= International copyright treaties =

Treaties which provide protection for creative works

While no creative work is automatically protected worldwide, there are international treaties which provide protection automatically for all creative works as soon as they are fixed in a medium. Two of the most important international copyright treaties include the Berne Convention and the Universal Copyright Convention (UCC).

==Berne Convention==
The Berne Convention for the Protection of Literary and Artistic Works (also referred to as just the Berne Convention) requires protection for all creative works in a fixed medium be automatic, and last for at least 50 years after the author's death for any work except for photographic and cinematographic works. Photographic works are tied to a minimum of 25 years. Cinematographic works are protected for 50 years after first showing, or 50 years after creation if it has not been shown within 50 years after the creation. The Berne Convention also allows for the rule of the shorter term, stating that "unless the legislation of that country otherwise provides, the term shall not exceed the term fixed in the country of origin of the work". Not all countries have applied this rule however.
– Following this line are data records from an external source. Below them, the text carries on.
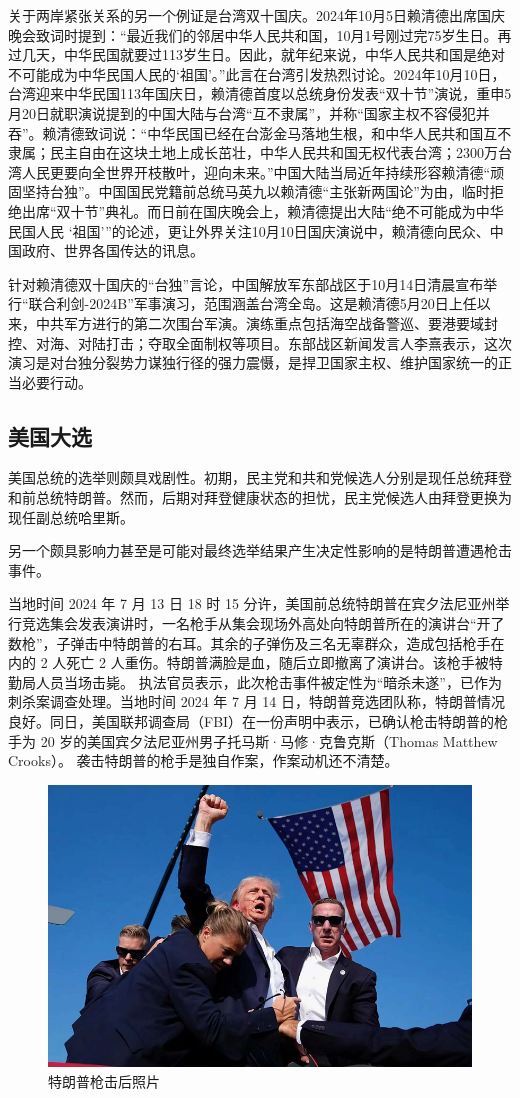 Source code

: 关于两岸紧张关系的另一个例证是台湾双十国庆。2024年10月5日赖清德出席国庆晚会致词时提到：“最近我们的邻居中华人民共和国，10月1号刚过完75岁生日。再过几天，中华民国就要过113岁生日。因此，就年纪来说，中华人民共和国是绝对不可能成为中华民国人民的‘祖国’。”此言在台湾引发热烈讨论。2024年10月10日，台湾迎来中华民国113年国庆日，赖清德首度以总统身份发表“双十节”演说，重申5月20日就职演说提到的中国大陆与台湾“互不隶属”，并称“国家主权不容侵犯并吞”。赖清德致词说：“中华民国已经在台澎金马落地生根，和中华人民共和国互不隶属；民主自由在这块土地上成长茁壮，中华人民共和国无权代表台湾；2300万台湾人民更要向全世界开枝散叶，迎向未来。”中国大陆当局近年持续形容赖清德“顽固坚持台独”。中国国民党籍前总统马英九以赖清德“主张新两国论”为由，临时拒绝出席“双十节”典礼。而日前在国庆晚会上，赖清德提出大陆“绝不可能成为中华民国人民 ‘祖国’”的论述，更让外界关注10月10日国庆演说中，赖清德向民众、中国政府、世界各国传达的讯息。

针对赖清德双十国庆的“台独”言论，中国解放军东部战区于10月14日清晨宣布举行“联合利剑-2024B”军事演习，范围涵盖台湾全岛。这是赖清德5月20日上任以来，中共军方进行的第二次围台军演。演练重点包括海空战备警巡、要港要域封控、对海、对陆打击；夺取全面制权等项目。东部战区新闻发言人李熹表示，这次演习是对台独分裂势力谋独行径的强力震慑，是捍卫国家主权、维护国家统一的正当必要行动。

\subsection{美国大选}

美国总统的选举则颇具戏剧性。初期，民主党和共和党候选人分别是现任总统拜登和前总统特朗普。然而，后期对拜登健康状态的担忧，民主党候选人由拜登更换为现任副总统哈里斯。

另一个颇具影响力甚至是可能对最终选举结果产生决定性影响的是特朗普遭遇枪击事件。

当地时间 2024 年 7 月 13 日 18 时 15 分许，美国前总统特朗普在宾夕法尼亚州举行竞选集会发表演讲时，一名枪手从集会现场外高处向特朗普所在的演讲台“开了数枪”，子弹击中特朗普的右耳。其余的子弹伤及三名无辜群众，造成包括枪手在内的 2 人死亡 2 人重伤。特朗普满脸是血，随后立即撤离了演讲台。该枪手被特勤局人员当场击毙。
执法官员表示，此次枪击事件被定性为“暗杀未遂”，已作为刺杀案调查处理。当地时间 2024 年 7 月 14 日，特朗普竞选团队称，特朗普情况良好。同日，美国联邦调查局（FBI）在一份声明中表示，已确认枪击特朗普的枪手为 20 岁的美国宾夕法尼亚州男子托马斯·马修·克鲁克斯（Thomas Matthew Crooks）。 袭击特朗普的枪手是独自作案，作案动机还不清楚。


\begin{figure}[htbp]
  \centering
  \includegraphics[width=0.5\linewidth]{./images/trump_shoot.jpg}
  \caption{特朗普枪击后照片}\label{fig:trump_shoot}
\end{figure}

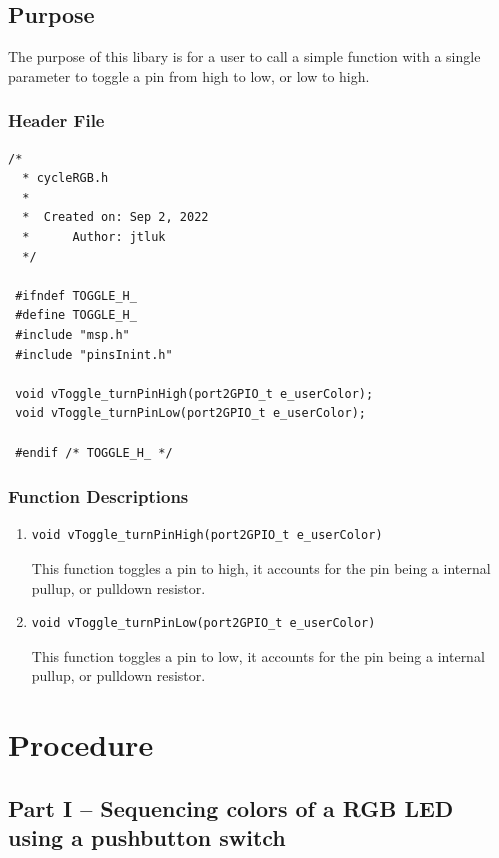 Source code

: \documentclass[11pt,a4paper]{article}
\begin{document}
\subsection{Purpose}
The purpose of this libary is for a user to call a simple function with a single parameter 
to toggle a pin from high to low, or low to high.

\subsubsection{Header File}

\begin{lstlisting}[style=CStyle]
  /*
  * cycleRGB.h
  *
  *  Created on: Sep 2, 2022
  *      Author: jtluk
  */
 
 #ifndef TOGGLE_H_
 #define TOGGLE_H_
 #include "msp.h"
 #include "pinsInint.h"
 
 void vToggle_turnPinHigh(port2GPIO_t e_userColor);
 void vToggle_turnPinLow(port2GPIO_t e_userColor);
 
 #endif /* TOGGLE_H_ */ 
\end{lstlisting}

\subsubsection{Function Descriptions}
\begin{enumerate}
  \item \begin{lstlisting}[style=functionStyle]
    void vToggle_turnPinHigh(port2GPIO_t e_userColor)
  \end{lstlisting}
  This function toggles a pin to high, it accounts for the pin being a internal pullup, or pulldown resistor.

  \item \begin{lstlisting}[style=functionStyle]
    void vToggle_turnPinLow(port2GPIO_t e_userColor)
  \end{lstlisting}
  This function toggles a pin to low, it accounts for the pin being a internal pullup, or pulldown resistor. 
\end{enumerate}
\newpage


\section{Procedure}
\subsection{Part I – Sequencing colors of a RGB LED using a pushbutton switch}
\end{document}
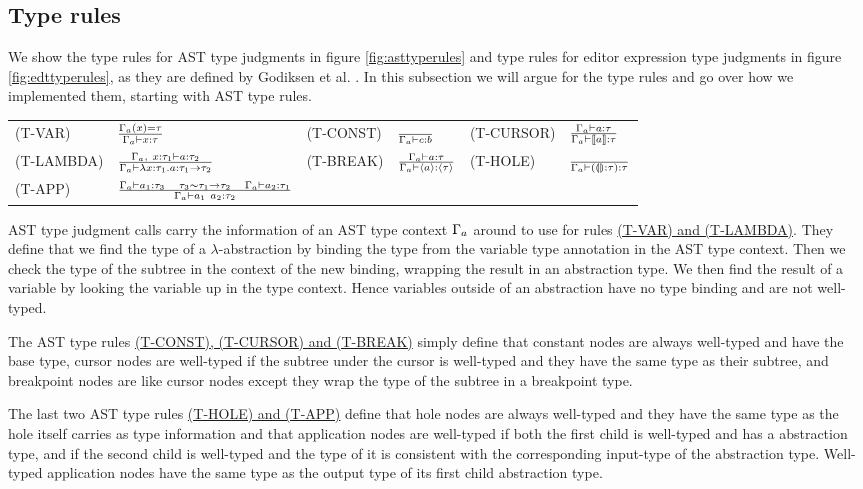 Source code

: \subsection{Type rules}

We show the type rules for AST type judgments in figure \ref{fig:asttyperules}
and type rules for editor expression type judgments in figure
\ref{fig:edttyperules}, as they are defined by Godiksen et al. \pepm. In this
subsection we will argue for the type rules and go over how we implemented
them, starting with AST type rules.\\

\begin{figure*}
  \center
  \renewcommand{\arraystretch}{2}
  \begin{tabular}{llllll}
    \scriptsize(T-VAR)    & $ \frac{\Gamma_{a}(x) = \tau} {\Gamma_{a} \vdash x : \tau} $   & \scriptsize(T-CONST) & $ \frac{} {\Gamma_{a} \vdash c : b}$ & \scriptsize(T-CURSOR) & $ \frac{\Gamma_{a} \vdash a : \tau} {\Gamma_{a} \vdash \llbracket a \rrbracket : \tau} $ \\
    \scriptsize(T-LAMBDA) & $ \frac{\Gamma_{a},~x : \tau_1 \vdash a : \tau_2} {\Gamma_{a} \vdash \lambda x : \tau_1.a : \tau_1\to\tau_2}$ & \scriptsize(T-BREAK) & $\frac{\Gamma_{a} \vdash a : \tau} {\Gamma_{a} \vdash \langle a \rangle : \langle \tau \rangle}$  & \scriptsize(T-HOLE)   & $\frac{} {\Gamma_{a} \vdash (\llparenthesis\rrparenthesis : \tau) : \tau}$     \\
    \scriptsize(T-APP)    & $\frac{\Gamma_{a} \vdash a_1 : \tau_3 \quad \tau_3\sim\tau_1\to\tau_2 \quad \Gamma_{a} \vdash a_2 : \tau_1} {\Gamma_{a} \vdash a_1~a_2 : \tau_2}$     &                      &            &                       &
  \end{tabular}
  \caption{AST type rules}
  \label{fig:asttyperules}
\end{figure*}

AST type judgment calls carry the information of an AST type context $\Gamma_{a}$
around to use for rules \hyperref[fig:asttyperules]{(T-VAR) and (T-LAMBDA)}.
They define that we find the type of a $\lambda$-abstraction by binding the type
from the variable type annotation in the AST type context. Then we check
the type of the subtree in the context of the new binding, wrapping the
result in an abstraction type. We then find the result of a variable by looking
the variable up in the type context. Hence variables outside of an abstraction
have no type binding and are not well-typed.

The AST type rules \hyperref[fig:asttyperules]{(T-CONST), (T-CURSOR) and
(T-BREAK)} simply define that constant nodes are always well-typed and have the
base type, cursor nodes are well-typed if the subtree under the cursor is
well-typed and they have the same type as their subtree, and breakpoint nodes
are like cursor nodes except they wrap the type of the subtree in a breakpoint
type.

The last two AST type rules \hyperref[fig:asttyperules]{(T-HOLE) and (T-APP)}
define that hole nodes are always well-typed and they have the same type as
the hole itself carries as type information and that application nodes are
well-typed if both the first child is well-typed and has a abstraction type,
and if the second child is well-typed and the type of it is consistent with the
corresponding input-type of the abstraction type. Well-typed application nodes
have the same type as the output type of its first child abstraction type. \\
==Buenos Aires Convention==
The Buenos Aires Convention (Third Pan-American Convention) was a treaty signed by most North and South American countries, which allows for protection of all creative works as long as they contain a notice informing that the creator claims copyright on it. The Buenos Aires Convention also instituted the rule of the shorter term, where the length of the copyright term for the work in a country was whichever was shorter - the length of the term in the source country, or the protecting country of the work.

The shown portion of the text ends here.